Все то, что он сказал, и то, как он сумел это выразить, несомненно, повлияло на общее мнение.

Он вынул изо рта травинку и начал говорить:

— При всем уважении к Аминте я должен сказать, что вовсе не надо быть, подобно ему, на грани отчаяния, чтобы голосовать за забастовку. Мы уже достаточно долго говорим о ней, а тем временем товарищи из Турина и Неаполя подали нам пример. В Бари, в Ливорно и в других местах уже не первую неделю идет борьба с хозяевами. Кроме того, я считаю, что наивно ставить раздельно вопрос о городских и о деревенских. Мы, горожане, правда, ночуем всегда дома, но кто скажет, что мы катаемся как сыр в масле? У меня девочка с трудом объясняется по-итальянски, потому что проводит целый день с матерью, а не со мной. И это понятно. Ну ладно — или, вернее, неладно! Взять ей учителя я могу, только если откажу себе в вине или еще в чем-нибудь… Сейчас работы хватает, но эти мерзавцы подрядчики всю кровь из нас выпьют! Норма в полтора метра кладки на день — это не шутка и не каждый с ней справится. Ты, Дель Буоно, умеешь говорить об этих вещах и только что сказал лучше, чем я… Вот почему я утверждаю, что мы должны бастовать не только из-за каких-нибудь там тридцати-сорока чентезимо прибавки. Слов нет, они нам нужны. Камни вопиют об этом. Так кому же мы тут рассказываем о своих несчастьях, будто вшей друг у друга ищем? Я, разумеется, говорю только от своего имени… Я за забастовку не только потому, что нуждаюсь в этой мизерной прибавке, но и потому, что, по-моему, имею на нее право!

— Вот это называется выступление! — воскликнул Дель Буоно и вытер шею платком.
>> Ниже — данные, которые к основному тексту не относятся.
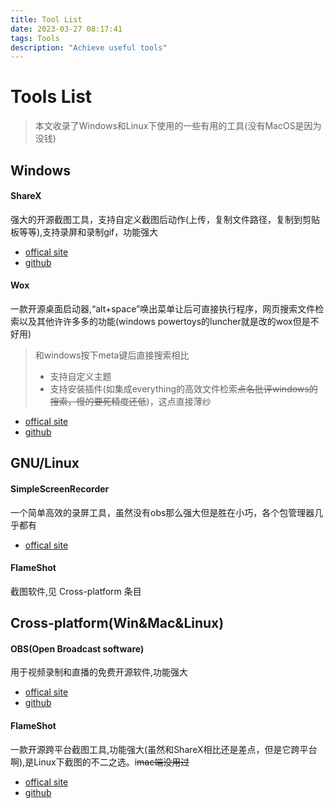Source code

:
```yaml
---
title: Tool List
date: 2023-03-27 08:17:41
tags: Tools
description: "Achieve useful tools"
---
```

# Tools List
>
>本文收录了Windows和Linux下使用的一些有用的工具(没有MacOS是因为没钱)
>
## Windows

#### ShareX

强大的开源截图工具，支持自定义截图后动作(上传，复制文件路径，复制到剪贴板等等),支持录屏和录制gif，功能强大

- [offical site](https://getsharex.com/)
- [github](https://github.com/ShareX/ShareX)

#### Wox

一款开源桌面启动器,“alt+space”唤出菜单让后可直接执行程序，网页搜索文件检索以及其他许许多多的功能(windows powertoys的luncher就是改的wox但是不好用)

>和windows按下meta键后直接搜索相比
>
>- 支持自定义主题
>- 支持安装插件(如集成everything的高效文件检索~~点名批评windows的搜索，慢的要死精度还低~~)，这点直接薄纱

- [offical site](http://www.wox.one/)
- [github](https://github.com/Wox-launcher/Wox)

## GNU/Linux

#### SimpleScreenRecorder

一个简单高效的录屏工具，虽然没有obs那么强大但是胜在小巧，各个包管理器几乎都有

- [offical site](https://www.maartenbaert.be/simplescreenrecorder/)

#### FlameShot
截图软件,见 Cross-platform 条目

## Cross-platform(Win&Mac&Linux)

#### OBS(Open Broadcast software)

用于视频录制和直播的免费开源软件,功能强大

- [offical site](https://obsproject.com/)
- [github](https://github.com/obsproject/obs-studio)

#### FlameShot

一款开源跨平台截图工具,功能强大(虽然和ShareX相比还是差点，但是它跨平台啊),是Linux下截图的不二之选。i~~mac端没用过~~

- [offical site](https://flameshot.org/)
- [github](https://github.com/flameshot-org/flameshot)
Хоть и был он худ — одна кожа да кости, — пот с него лил ручьями.

— Дорогой Бастьяно! — прервал его Немец. — Мы с тобой давно знаем друг друга. Я отсутствовал много лет, а вернувшись, нашел тебя все таким же. Был бы ты епископом, я бы тебе туфлю поцеловал… Но думаю, что с тобой этого не случится. В общем ты знаешь, что ни во времена анархистов, когда я был молодым, ни теперь, когда утвердились вы, социалисты, политика никогда особенно меня не интересовала. И здесь и в Германии я всегда старался держаться от нее подальше. На каторге я никогда не был и надеюсь, что умру, ее не отведав. Но если речь идет о нашем единстве, то я не понимаю, как тут можно увиливать! Не нужно быть социалистом, чтобы понять, что, если мы будем сидеть сложа руки, кладка стен продвигаться не будет. Поэтому давайте условимся, что будем держаться, сколько хватит сил, не корча из себя заговорщиков и не кладя руку в огонь. Я думаю, оставшись разок-другой без обеда, мы пострадаем меньше, чем любой из них, особенно Фиаскиили Мадии, который рискует сорвать срок окончания стройки. Кроме того, если мы и дальше позволим себя эксплуатировать, то уж заранее можно сказать, что останемся без обеда, а потом и без ужина и без вина. Так что, друзья, решайтесь! Лиха беда начало, а там уж видно будет.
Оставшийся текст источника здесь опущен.